Sin Cara was his partner. Dammit! I was hoping for a BookDust reunion! Sin Cara's neon yellow and black gear looks sharp. JBL said the Rhodes Bros. didn't lose to a bad team - LIKE THE DING DONGS! JBL burying the Ding Dongs and Jim Herd is at least making this entertaining. He also talked about the Hunchbacks, which never made TV. Swanton missed and the Perfect Facebuster won. THE RUSSIAN FEDERATION HONORS RUSEV. Christ almighty. Lana was booed for referencing...facts...about Edward Snowden. THE BULGARIAN SUIT! It's 10:50 and this thing is just starting. Main event's getting about 20 seconds, isn't it? God, Angle coming out right now would be so many buys. So...why would Rusev be getting this award? Do they hate African-Americans or something? Shouldn't this kind of thing be done at around the peak of this gimmick, and not month one after he beat jobbers and one star? This would actually make sense to do after beating Angle, so let's just imagine he beat Angle last night and not Big E. This is so great. Love Cole burying JBL FOR CONSTANTLY SAYING ONE THING ABOUT THIS OVER AND OVER, and for laughing at his material. This got no payoff - they just went to commercial.

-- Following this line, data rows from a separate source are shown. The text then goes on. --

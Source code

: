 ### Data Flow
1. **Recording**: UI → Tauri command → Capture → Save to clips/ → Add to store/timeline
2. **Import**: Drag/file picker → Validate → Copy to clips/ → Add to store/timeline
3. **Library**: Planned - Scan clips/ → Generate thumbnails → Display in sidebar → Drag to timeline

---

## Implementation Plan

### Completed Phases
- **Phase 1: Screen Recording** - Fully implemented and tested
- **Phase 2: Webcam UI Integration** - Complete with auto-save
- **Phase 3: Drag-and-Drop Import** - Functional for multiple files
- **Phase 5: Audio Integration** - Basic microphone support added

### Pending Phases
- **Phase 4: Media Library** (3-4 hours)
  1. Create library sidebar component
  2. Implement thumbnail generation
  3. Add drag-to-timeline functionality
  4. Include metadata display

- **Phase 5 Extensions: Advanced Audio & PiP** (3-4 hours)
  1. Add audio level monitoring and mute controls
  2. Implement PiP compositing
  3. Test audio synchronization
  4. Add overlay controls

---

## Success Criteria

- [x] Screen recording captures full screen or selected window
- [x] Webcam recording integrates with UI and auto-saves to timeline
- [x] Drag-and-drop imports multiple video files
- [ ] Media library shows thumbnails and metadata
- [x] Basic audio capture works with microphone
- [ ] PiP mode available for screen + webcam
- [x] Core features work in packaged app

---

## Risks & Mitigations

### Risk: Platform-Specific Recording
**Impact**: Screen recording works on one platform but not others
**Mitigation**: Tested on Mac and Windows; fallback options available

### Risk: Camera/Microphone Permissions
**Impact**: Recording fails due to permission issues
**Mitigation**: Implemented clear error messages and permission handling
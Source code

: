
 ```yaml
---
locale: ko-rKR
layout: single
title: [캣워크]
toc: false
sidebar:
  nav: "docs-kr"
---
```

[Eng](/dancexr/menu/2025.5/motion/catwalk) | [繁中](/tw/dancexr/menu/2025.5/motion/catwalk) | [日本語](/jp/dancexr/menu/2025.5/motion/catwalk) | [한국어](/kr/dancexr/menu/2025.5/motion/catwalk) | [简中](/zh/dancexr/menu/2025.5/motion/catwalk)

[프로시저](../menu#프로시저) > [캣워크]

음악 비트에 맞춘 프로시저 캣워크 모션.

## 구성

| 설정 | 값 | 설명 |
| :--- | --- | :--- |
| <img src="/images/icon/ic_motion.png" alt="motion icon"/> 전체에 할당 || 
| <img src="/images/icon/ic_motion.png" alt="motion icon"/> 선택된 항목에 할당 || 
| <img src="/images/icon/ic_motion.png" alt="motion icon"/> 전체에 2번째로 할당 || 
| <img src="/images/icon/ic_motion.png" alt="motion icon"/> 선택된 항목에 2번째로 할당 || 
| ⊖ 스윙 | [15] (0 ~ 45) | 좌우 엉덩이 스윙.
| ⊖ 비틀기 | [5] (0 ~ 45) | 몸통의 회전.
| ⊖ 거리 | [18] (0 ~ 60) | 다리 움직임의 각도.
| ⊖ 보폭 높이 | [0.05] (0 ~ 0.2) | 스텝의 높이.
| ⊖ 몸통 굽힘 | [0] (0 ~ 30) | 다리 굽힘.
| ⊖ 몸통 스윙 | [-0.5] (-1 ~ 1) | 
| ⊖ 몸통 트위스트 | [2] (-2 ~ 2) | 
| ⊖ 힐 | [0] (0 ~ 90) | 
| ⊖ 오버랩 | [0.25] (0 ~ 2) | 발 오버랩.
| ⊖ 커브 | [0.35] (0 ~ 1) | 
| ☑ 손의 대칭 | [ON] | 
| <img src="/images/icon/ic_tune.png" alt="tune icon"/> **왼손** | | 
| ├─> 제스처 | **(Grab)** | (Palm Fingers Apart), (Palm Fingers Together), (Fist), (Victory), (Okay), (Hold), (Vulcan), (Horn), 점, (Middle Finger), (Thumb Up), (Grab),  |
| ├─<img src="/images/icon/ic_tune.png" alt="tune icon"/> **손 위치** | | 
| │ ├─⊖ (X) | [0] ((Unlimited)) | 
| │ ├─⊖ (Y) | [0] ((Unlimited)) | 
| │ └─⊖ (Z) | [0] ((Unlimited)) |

This is historic replay #393983 of this segment on the RECORD-BREAKING EPISODE # 1,765 episode of Raw. Ambrose is such a sleazy-looking motherfucker. Love him to death. Great promo from all three guys. I hope these guys never really break up - they're by far the best trios act since the Freebirds. Evolution came out and...HOLY SHIT, SETH HIT THEM WITH A CHAIR! So yeah, Tyler Black is about to team up with HHH... CURB STOMP ON THE CHAIR TO AMBROSE! That annoying fan said WHY WHY!? WHY?! WHY!? Come on guys, you're armed with a hammer and a chair - HIT HIM! Seth did the damage and Randy came in for sloppy seconds. They took Roman's vest off to show the damage to his back. RKO ON THE CHAIR! This was shocking, but sets up some good Seth-Shield Members matches on PPVs before Summerslam.